(The problem) Print each line below verbatim, skipping every picture.

*** Dataset extract ***

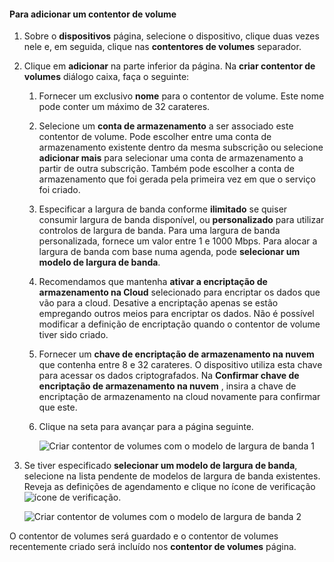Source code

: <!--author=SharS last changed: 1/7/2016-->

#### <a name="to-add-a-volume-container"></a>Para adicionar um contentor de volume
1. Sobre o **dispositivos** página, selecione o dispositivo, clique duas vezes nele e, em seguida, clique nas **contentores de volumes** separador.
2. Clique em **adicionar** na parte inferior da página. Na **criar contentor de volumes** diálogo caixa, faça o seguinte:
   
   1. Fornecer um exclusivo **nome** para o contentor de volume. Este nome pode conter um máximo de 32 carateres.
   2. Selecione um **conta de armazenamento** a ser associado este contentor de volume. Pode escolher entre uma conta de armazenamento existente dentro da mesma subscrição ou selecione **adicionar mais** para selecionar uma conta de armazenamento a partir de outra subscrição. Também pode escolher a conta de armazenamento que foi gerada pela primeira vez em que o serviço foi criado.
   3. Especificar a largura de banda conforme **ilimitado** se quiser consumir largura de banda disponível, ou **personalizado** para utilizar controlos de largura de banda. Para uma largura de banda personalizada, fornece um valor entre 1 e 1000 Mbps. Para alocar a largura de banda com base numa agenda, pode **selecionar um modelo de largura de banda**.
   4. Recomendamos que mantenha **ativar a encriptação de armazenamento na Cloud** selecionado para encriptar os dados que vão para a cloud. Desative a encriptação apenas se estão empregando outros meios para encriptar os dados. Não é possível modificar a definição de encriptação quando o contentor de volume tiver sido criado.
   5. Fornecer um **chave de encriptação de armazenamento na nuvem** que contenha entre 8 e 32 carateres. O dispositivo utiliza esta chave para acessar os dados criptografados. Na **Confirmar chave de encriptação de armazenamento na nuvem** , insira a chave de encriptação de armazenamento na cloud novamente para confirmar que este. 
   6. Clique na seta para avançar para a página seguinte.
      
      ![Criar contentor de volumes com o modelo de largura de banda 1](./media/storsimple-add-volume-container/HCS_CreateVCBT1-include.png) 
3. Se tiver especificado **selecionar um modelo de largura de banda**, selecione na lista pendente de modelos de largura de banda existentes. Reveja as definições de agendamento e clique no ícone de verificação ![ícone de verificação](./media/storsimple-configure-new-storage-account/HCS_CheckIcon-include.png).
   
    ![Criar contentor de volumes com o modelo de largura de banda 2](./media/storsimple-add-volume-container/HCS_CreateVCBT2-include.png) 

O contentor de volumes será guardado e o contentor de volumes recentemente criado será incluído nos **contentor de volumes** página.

***

(Response area)
Source code

: <!--author=SharS last changed: 1/7/2016-->

#### <a name="to-add-a-volume-container"></a>Para adicionar um contentor de volume
1. Sobre o **dispositivos** página, selecione o dispositivo, clique duas vezes nele e, em seguida, clique nas **contentores de volumes** separador.
2. Clique em **adicionar** na parte inferior da página. Na **criar contentor de volumes** diálogo caixa, faça o seguinte:
   
   1. Fornecer um exclusivo **nome** para o contentor de volume. Este nome pode conter um máximo de 32 carateres.
   2. Selecione um **conta de armazenamento** a ser associado este contentor de volume. Pode escolher entre uma conta de armazenamento existente dentro da mesma subscrição ou selecione **adicionar mais** para selecionar uma conta de armazenamento a partir de outra subscrição. Também pode escolher a conta de armazenamento que foi gerada pela primeira vez em que o serviço foi criado.
   3. Especificar a largura de banda conforme **ilimitado** se quiser consumir largura de banda disponível, ou **personalizado** para utilizar controlos de largura de banda. Para uma largura de banda personalizada, fornece um valor entre 1 e 1000 Mbps. Para alocar a largura de banda com base numa agenda, pode **selecionar um modelo de largura de banda**.
   4. Recomendamos que mantenha **ativar a encriptação de armazenamento na Cloud** selecionado para encriptar os dados que vão para a cloud. Desative a encriptação apenas se estão empregando outros meios para encriptar os dados. Não é possível modificar a definição de encriptação quando o contentor de volume tiver sido criado.
   5. Fornecer um **chave de encriptação de armazenamento na nuvem** que contenha entre 8 e 32 carateres. O dispositivo utiliza esta chave para acessar os dados criptografados. Na **Confirmar chave de encriptação de armazenamento na nuvem** , insira a chave de encriptação de armazenamento na cloud novamente para confirmar que este. 
   6. Clique na seta para avançar para a página seguinte.
      
      ![Criar contentor de volumes com o modelo de largura de banda 1](./media/storsimple-add-volume-container/HCS_CreateVCBT1-include.png) 
3. Se tiver especificado **selecionar um modelo de largura de banda**, selecione na lista pendente de modelos de largura de banda existentes. Reveja as definições de agendamento e clique no ícone de verificação ![ícone de verificação](./media/storsimple-configure-new-storage-account/HCS_CheckIcon-include.png).
   
    ![Criar contentor de volumes com o modelo de largura de banda 2](./media/storsimple-add-volume-container/HCS_CreateVCBT2-include.png) 

O contentor de volumes será guardado e o contentor de volumes recentemente criado será incluído nos **contentor de volumes** página.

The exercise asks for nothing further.